生徒さんの完成靴

靴教室の生徒さんの作品を掲載しています。
皆さん心を込めて一生懸命作った世界に一つだけの靴たちです。
自分の手で作った靴は一生の宝物です!


オリーブの栃木レザーで仕上げたチロリアンシューズが完成しました

2026/07/16

靴メーカーに勤めながら、手作りのチロリアンシューズに挑んだYさんの作品が完成しました。
仕事でも靴に向き合い、教室でも靴を作る。
そんな靴一筋の日々が、この一足にぎゅっと詰まっています。

手作りチロリアンシューズを手に持つ様子・オリーブ色の栃木レザー
オリーブの栃木レザーで仕上げたチロリアンシューズ。

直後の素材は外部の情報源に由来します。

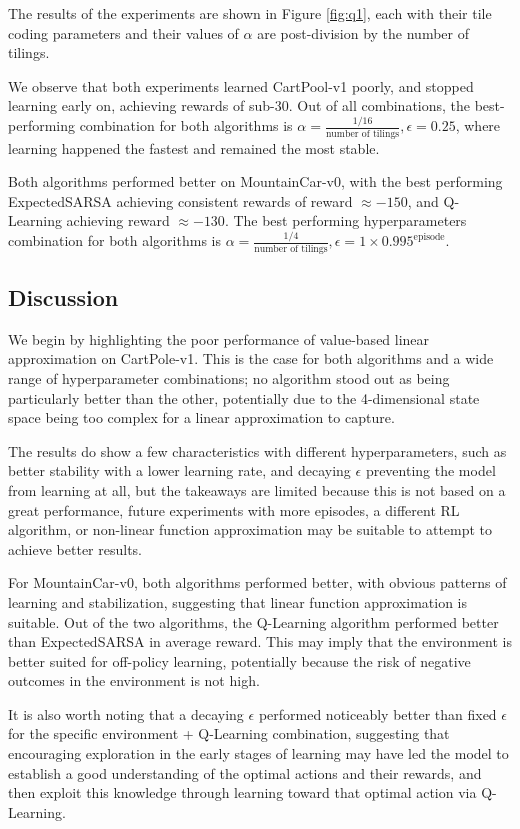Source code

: \documentclass{article}
\begin{document}
The results of the experiments are shown in Figure \ref{fig:q1},  each with their tile coding
parameters and their values of $\alpha$ are post-division by the number of tilings.

We observe that both experiments learned CartPool-v1 poorly, and stopped learning
early on, achieving rewards of sub-$30$. Out of all combinations, the best-performing combination for both
algorithms is $\alpha = \frac{1/16}{\text{number of tilings}}, \epsilon = 0.25$, where learning
happened the fastest and remained the most stable.

Both algorithms performed better on MountainCar-v0, with the best performing ExpectedSARSA achieving consistent rewards of
reward $\approx -150$, and Q-Learning achieving reward $\approx -130$. The best performing hyperparameters
combination for both algorithms is $\alpha = \frac{1/4}{\text{number of tilings}}, \epsilon = 1\times
0.995^{\text{episode}}$.

\subsection{Discussion}
We begin by highlighting the poor performance of value-based linear approximation on CartPole-v1. This is
the case for both algorithms and a wide range of hyperparameter combinations; no algorithm
stood out as being particularly better than the other, potentially due to the 4-dimensional state space being too complex for a linear approximation to capture.

The results do show a few characteristics with different hyperparameters, such as better stability with a
lower learning rate, and decaying $\epsilon$ preventing the model from learning at all, but
the takeaways are limited because this is not based on a great performance,
future experiments with more episodes, a different RL algorithm, or non-linear function approximation
may be suitable to attempt to achieve better results.

For MountainCar-v0, both algorithms performed better, with obvious patterns of learning and
stabilization, suggesting that linear function approximation is suitable.
Out of the two algorithms, the Q-Learning algorithm performed better than ExpectedSARSA in average reward.
This may imply that the environment is better suited for off-policy learning, potentially
because the risk of negative outcomes in the environment is not high.

It is also worth noting that a decaying $\epsilon$ performed noticeably better than fixed $\epsilon$
for the specific environment + Q-Learning combination, suggesting that encouraging exploration
in the early stages of learning may have led the model to establish a good understanding of the
optimal actions and their rewards, and then exploit this knowledge through learning toward that
optimal action via Q-Learning.
\end{document}
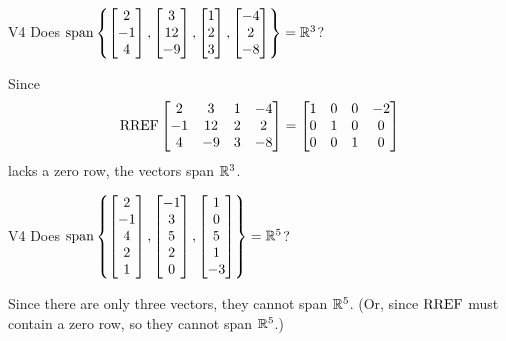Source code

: \begin{problem}{V4}
Does
\(
  \operatorname{span}\left\{
    \begin{bmatrix} 2 \\ -1 \\ 4 \end{bmatrix},
    \begin{bmatrix} 3 \\ 12 \\ -9 \end{bmatrix},
    \begin{bmatrix} 1 \\ 2 \\ 3 \end{bmatrix},
    \begin{bmatrix} -4 \\ 2 \\ -8 \end{bmatrix}
  \right\} = \mathbb{R}^3
\)?
\end{problem}
\begin{solution}
Since
\[
  \operatorname{RREF}\begin{bmatrix}
    2 & 3 & 1 & -4 \\
    -1 & 12 & 2 & 2 \\
    4 & -9 & 3 & -8
  \end{bmatrix} =
  \begin{bmatrix}
    1 & 0 & 0 & -2 \\
    0 & 1 & 0 & 0 \\
    0 & 0 & 1 & 0
  \end{bmatrix}
\]
lacks a zero row, the vectors span \(\mathbb{R}^3\).
\end{solution}

\begin{problem}{V4}
Does
\(
  \operatorname{span}\left\{
    \begin{bmatrix} 2 \\ -1 \\ 4 \\ 2 \\ 1 \end{bmatrix},
    \begin{bmatrix} -1 \\ 3 \\ 5 \\ 2 \\ 0 \end{bmatrix},
    \begin{bmatrix} 1 \\ 0 \\ 5 \\ 1 \\ -3 \end{bmatrix}
  \right\} = \mathbb{R}^5
\)?
\end{problem}
\begin{solution}
Since there are only three vectors, they cannot span \(\mathbb{R}^5\).
(Or, since \(\operatorname{RREF}\) must contain a zero row, so they cannot span \(\mathbb{R}^5\).)
\end{solution}
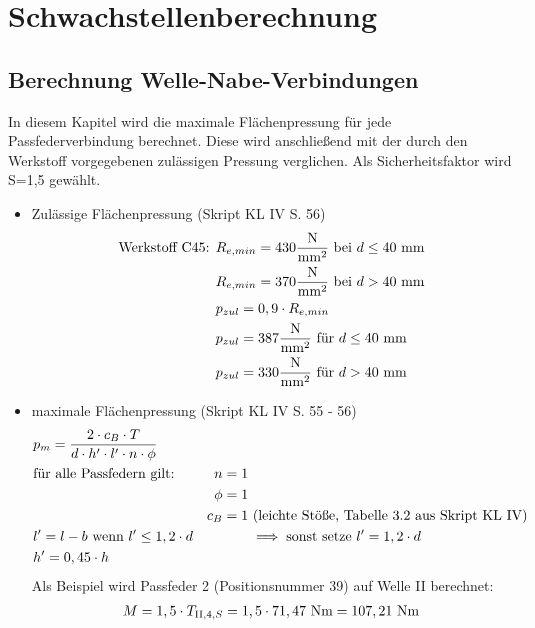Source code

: \chapter{Schwachstellenberechnung}
\section{Berechnung Welle-Nabe-Verbindungen}
In diesem Kapitel wird die maximale Flächenpressung für jede Passfederverbindung berechnet. Diese wird anschließend mit der durch den Werkstoff vorgegebenen zulässigen Pressung verglichen. Als Sicherheitsfaktor wird S=1,5 gewählt.\\
\begin{itemize}
	\item Zulässige Flächenpressung \hfill  (Skript KL IV S. 56)
	\begin{align*}
		\text{Werkstoff C45: } &R_{e,min} = 430 \frac{\text{N}}{\text{mm}^2} \text{ bei } d\le 40 \text{ mm} \\
		 &R_{e,min} = 370 \frac{\text{N}}{\text{mm}^2} \text{ bei } d> 40 \text{ mm} \\
		 &p_{zul} = 0,9 \cdot R_{e,min}  \\
		 &p_{zul} = 387 \frac{\text{N}}{\text{mm}^2} \text{ für } d\le 40 \text{ mm} \\
		  &p_{zul} = 330 \frac{\text{N}}{\text{mm}^2} \text{ für } d> 40 \text{ mm} \\
	\end{align*}
	\item maximale Flächenpressung \hfill (Skript KL IV S. 55 - 56)
	\begin{align*}
		&p_m = \frac{2 \cdot c_B \cdot T}{d \cdot h' \cdot l' \cdot n \cdot \phi} && \\
		&\text{für alle Passfedern gilt: } &n=1 & \\
		& &\phi = 1& \\
		& &c_B = 1 &\text{ (leichte Stöße, Tabelle 3.2 aus Skript KL IV)}\\
		& l' = l - b \text{ wenn } l'\le 1,2 \cdot d &&\implies \text{sonst setze } l' = 1,2 \cdot d \\
		&h' = 0,45 \cdot h &&\\
	\end{align*}
	Als Beispiel wird Passfeder 2 (Positionsnummer 39) auf Welle II berechnet:
	\begin{align*}
		&M= 1,5 \x T_{\mathord{\mathrm{II}},4,S} = 1,5 \x  71,47\text{ Nm} = 107,21 \text{ Nm} \\

\end{align*}
\end{itemize}

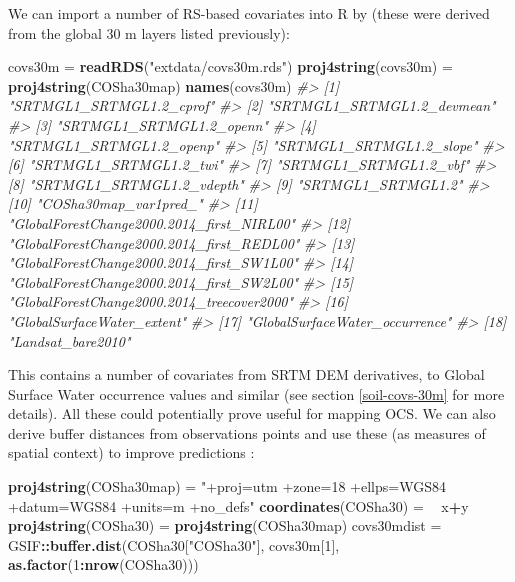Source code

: \documentclass[graybox,natbib,nospthms,UStrade]{svmono}
\newenvironment{Shaded}{\begin{snugshade}}{\end{snugshade}}
\newcommand{\CommentTok}[1]{\textcolor[rgb]{0.37,0.37,0.37}{\textit{#1}}}
\newcommand{\DecValTok}[1]{\textcolor[rgb]{0.06,0.06,0.06}{#1}}
\newcommand{\ErrorTok}[1]{\textcolor[rgb]{0.14,0.14,0.14}{\textbf{#1}}}
\newcommand{\KeywordTok}[1]{\textcolor[rgb]{0.27,0.27,0.27}{\textbf{#1}}}
\newcommand{\NormalTok}[1]{#1}
\newcommand{\OperatorTok}[1]{\textcolor[rgb]{0.43,0.43,0.43}{\textbf{#1}}}
\newcommand{\StringTok}[1]{\textcolor[rgb]{0.5,0.5,0.5}{#1}}
\begin{document}
We can import a number of RS-based covariates into R by (these were derived from the global 30 m layers listed previously):

\begin{Shaded}
\begin{Highlighting}[]
\NormalTok{covs30m =}\StringTok{ }\KeywordTok{readRDS}\NormalTok{(}\StringTok{"extdata/covs30m.rds"}\NormalTok{)}
\KeywordTok{proj4string}\NormalTok{(covs30m) =}\StringTok{ }\KeywordTok{proj4string}\NormalTok{(COSha30map)}
\KeywordTok{names}\NormalTok{(covs30m)}
\CommentTok{#>  [1] "SRTMGL1_SRTMGL1.2_cprof"                  }
\CommentTok{#>  [2] "SRTMGL1_SRTMGL1.2_devmean"                }
\CommentTok{#>  [3] "SRTMGL1_SRTMGL1.2_openn"                  }
\CommentTok{#>  [4] "SRTMGL1_SRTMGL1.2_openp"                  }
\CommentTok{#>  [5] "SRTMGL1_SRTMGL1.2_slope"                  }
\CommentTok{#>  [6] "SRTMGL1_SRTMGL1.2_twi"                    }
\CommentTok{#>  [7] "SRTMGL1_SRTMGL1.2_vbf"                    }
\CommentTok{#>  [8] "SRTMGL1_SRTMGL1.2_vdepth"                 }
\CommentTok{#>  [9] "SRTMGL1_SRTMGL1.2"                        }
\CommentTok{#> [10] "COSha30map_var1pred_"                     }
\CommentTok{#> [11] "GlobalForestChange2000.2014_first_NIRL00" }
\CommentTok{#> [12] "GlobalForestChange2000.2014_first_REDL00" }
\CommentTok{#> [13] "GlobalForestChange2000.2014_first_SW1L00" }
\CommentTok{#> [14] "GlobalForestChange2000.2014_first_SW2L00" }
\CommentTok{#> [15] "GlobalForestChange2000.2014_treecover2000"}
\CommentTok{#> [16] "GlobalSurfaceWater_extent"                }
\CommentTok{#> [17] "GlobalSurfaceWater_occurrence"            }
\CommentTok{#> [18] "Landsat_bare2010"}
\end{Highlighting}
\end{Shaded}

This contains a number of covariates from SRTM DEM derivatives, to Global Surface Water occurrence values and similar (see section \ref{soil-covs-30m} for more details). All these could potentially prove useful for mapping OCS. We can also derive buffer distances from observations points and use these (as measures of spatial context) to improve predictions \citep{Hengl2018RFsp}:

\begin{Shaded}
\begin{Highlighting}[]
\KeywordTok{proj4string}\NormalTok{(COSha30map) =}\StringTok{ "+proj=utm +zone=18 +ellps=WGS84 +datum=WGS84 +units=m +no_defs"}
\KeywordTok{coordinates}\NormalTok{(COSha30) =}\StringTok{ }\ErrorTok{~}\StringTok{ }\NormalTok{x}\OperatorTok{+}\NormalTok{y}
\KeywordTok{proj4string}\NormalTok{(COSha30) =}\StringTok{ }\KeywordTok{proj4string}\NormalTok{(COSha30map)}
\NormalTok{covs30mdist =}\StringTok{ }\NormalTok{GSIF}\OperatorTok{::}\KeywordTok{buffer.dist}\NormalTok{(COSha30[}\StringTok{"COSha30"}\NormalTok{], covs30m[}\DecValTok{1}\NormalTok{], }\KeywordTok{as.factor}\NormalTok{(}\DecValTok{1}\OperatorTok{:}\KeywordTok{nrow}\NormalTok{(COSha30)))}
\end{Highlighting}
\end{Shaded}
\end{document}
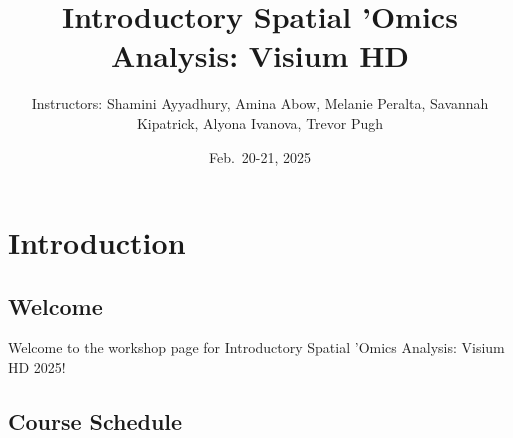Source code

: \documentclass[
]{book}
\title{Introductory Spatial 'Omics Analysis: Visium HD}
\author{Instructors: Shamini Ayyadhury, Amina Abow, Melanie Peralta, Savannah Kipatrick, Alyona Ivanova, Trevor Pugh}
\date{Feb.~20-21, 2025}
\begin{document}
\maketitle

{
\setcounter{tocdepth}{1}
\tableofcontents
}
\hypertarget{part-introduction}{%
\part{Introduction}\label{part-introduction}}

\hypertarget{welcome}{%
\chapter{Welcome}\label{welcome}}

Welcome to the workshop page for Introductory Spatial 'Omics Analysis: Visium HD 2025!

\hypertarget{course-schedule}{%
\chapter{Course Schedule}\label{course-schedule}}
\end{document}
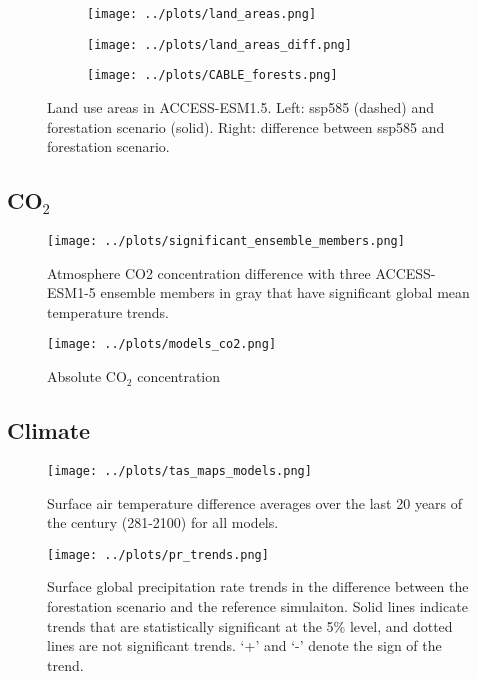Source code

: \documentclass[]{article}
\begin{document}
\begin{figure}[H]
    \centering
    \begin{subfigure}[b]{0.45\linewidth}
        \texttt{[image: ../plots/land\_areas.png]}
    \end{subfigure}
    \begin{subfigure}[b]{0.45\linewidth}
        \texttt{[image: ../plots/land\_areas\_diff.png]}
    \end{subfigure}
    \begin{subfigure}[b]{0.45\linewidth}
        \texttt{[image: ../plots/CABLE\_forests.png]}
    \end{subfigure}
    \caption{Land use areas in ACCESS-ESM1.5. Left: ssp585 (dashed) and forestation scenario (solid). Right: difference between ssp585 and forestation scenario.}
    \label{fig:ACCESS_land_use}
\end{figure}

\subsection{CO$_2$}

\begin{figure}[H]
    \centering
    \texttt{[image: ../plots/significant\_ensemble\_members.png]}
    \caption{Atmosphere CO2 concentration difference with three ACCESS-ESM1-5 ensemble members in gray that have significant global mean temperature trends.}
    \label{fig:models_co2_access_members}
\end{figure}


\begin{figure}[H]
    \centering
    \texttt{[image: ../plots/models\_co2.png]}
    \caption{Absolute CO$_2$ concentration}
    \label{fig:models_co2_absolute}
\end{figure}

\subsection{Climate}

\begin{figure}[H]
    \centering
    \texttt{[image: ../plots/tas\_maps\_models.png]}
    \caption{Surface air temperature difference averages over the last 20 years of the century (281-2100) for all models.}
    \label{fig:models_tas_maps}
\end{figure}

\begin{figure}[H]
    \centering
    \texttt{[image: ../plots/pr\_trends.png]}
    \caption{Surface global precipitation rate trends in the difference between the forestation scenario and the reference simulaiton. Solid lines indicate trends that are statistically significant at the 5\% level, and dotted lines are not significant trends. `+' and `-' denote the sign of the trend.}
    \label{fig:models_pr_trends}
\end{figure}
\end{document}
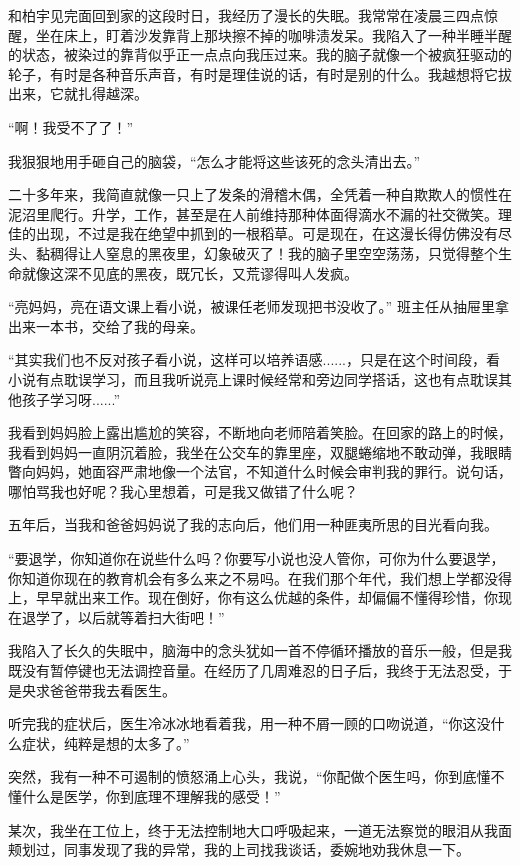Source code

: 和柏宇见完面回到家的这段时日，我经历了漫长的失眠。我常常在凌晨三四点惊醒，坐在床上，盯着沙发靠背上那块擦不掉的咖啡渍发呆。我陷入了一种半睡半醒的状态，被染过的靠背似乎正一点点向我压过来。我的脑子就像一个被疯狂驱动的轮子，有时是各种音乐声音，有时是理佳说的话，有时是别的什么。我越想将它拔出来，它就扎得越深。

“啊！我受不了了！”

我狠狠地用手砸自己的脑袋，“怎么才能将这些该死的念头清出去。”

二十多年来，我简直就像一只上了发条的滑稽木偶，全凭着一种自欺欺人的惯性在泥沼里爬行。升学，工作，甚至是在人前维持那种体面得滴水不漏的社交微笑。理佳的出现，不过是我在绝望中抓到的一根稻草。可是现在，在这漫长得仿佛没有尽头、黏稠得让人窒息的黑夜里，幻象破灭了！我的脑子里空空荡荡，只觉得整个生命就像这深不见底的黑夜，既冗长，又荒谬得叫人发疯。

“亮妈妈，亮在语文课上看小说，被课任老师发现把书没收了。” 班主任从抽屉里拿出来一本书，交给了我的母亲。

“其实我们也不反对孩子看小说，这样可以培养语感......，只是在这个时间段，看小说有点耽误学习，而且我听说亮上课时候经常和旁边同学搭话，这也有点耽误其他孩子学习呀......”

我看到妈妈脸上露出尴尬的笑容，不断地向老师陪着笑脸。在回家的路上的时候，我看到妈妈一直阴沉着脸，我坐在公交车的靠里座，双腿蜷缩地不敢动弹，我眼睛瞥向妈妈，她面容严肃地像一个法官，不知道什么时候会审判我的罪行。说句话，哪怕骂我也好呢？我心里想着，可是我又做错了什么呢？

五年后，当我和爸爸妈妈说了我的志向后，他们用一种匪夷所思的目光看向我。

“要退学，你知道你在说些什么吗？你要写小说也没人管你，可你为什么要退学，你知道你现在的教育机会有多么来之不易吗。在我们那个年代，我们想上学都没得上，早早就出来工作。现在倒好，你有这么优越的条件，却偏偏不懂得珍惜，你现在退学了，以后就等着扫大街吧！”

我陷入了长久的失眠中，脑海中的念头犹如一首不停循环播放的音乐一般，但是我既没有暂停键也无法调控音量。在经历了几周难忍的日子后，我终于无法忍受，于是央求爸爸带我去看医生。

听完我的症状后，医生冷冰冰地看着我，用一种不屑一顾的口吻说道，“你这没什么症状，纯粹是想的太多了。”

突然，我有一种不可遏制的愤怒涌上心头，我说，“你配做个医生吗，你到底懂不懂什么是医学，你到底理不理解我的感受！”

某次，我坐在工位上，终于无法控制地大口呼吸起来，一道无法察觉的眼泪从我面颊划过，同事发现了我的异常，我的上司找我谈话，委婉地劝我休息一下。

手にするとその質感と重みが伝わります。

靴のプロが、手を動かして知ったこと

知識があるからこそ、細部へのこだわりは人一倍です。
でも、実際に作ってみると、知っていることと、できることは違う。
その発見の積み重ねが、Yさんをさらに靴の世界へと引き込んでいきました。


靴の仕事をしていても、作ったことのないものもある

靴メーカーで働くYさんにとって、靴は毎日そばにあるものです。
でも「自分の手で一から作る」という経験は、また別の話。
奥様も靴づくりの経験をお持ちで、そんな環境の中でご自身も靴作りに励んでいます。
無口なほうですが、作業の合間にふと見せる表情が、楽しんでいることを教えてくれます。
自宅にパターンを持ち帰り、復習を重ねる。
その姿勢が、すでに職人のそれです。

左右非対称のモカと、オリーブ色の革が語るもの

今回選んだのは、教室でも人気の高いオリーブカラーの栃木レザー。
グリーン系の色がお好きなYさんらしい、落ち着いた選択です。
チロリアンシューズの特徴であるモカのラインは、ご自身の木型に合わせて左右非対称に設計しました。
市販の靴ではなかなか出会えない、自分の足のためだけのシルエットです。
型紙づくりでは、縫い合わせるパーツごとに穴の数を揃える作業に根気を要しました。
地道な工程の一つひとつが、完成した靴の美しさを支えています。

ハプニングさえも、糧にしてしまう人

モカのテープを手縫いする場面では、糸がなかなか通らず苦戦しました。そ
れでも仕上がりは、見事なまでに美しい。
底付けの工程では、靴の高さの関係で急きょ踵のパーツを追加することに。
なぜそうなるのかを確認し、素材を加工して、自ら問題を解決しました。
靴の構造への理解もまた、一段深まった瞬間です。
小さなハプニングを乗り越えて完成させる。
それが手作りの、一番の醍醐味ではないでしょうか。


完成おめでとうございます!

Yさん、完成おめでとうございます!靴のプロとして培った目線と、作り手としての手応えが重なった一足。
ハプニングも含めて、すべてが糧になっているYさんの姿が印象的でした。
次の作品も、楽しみにしています。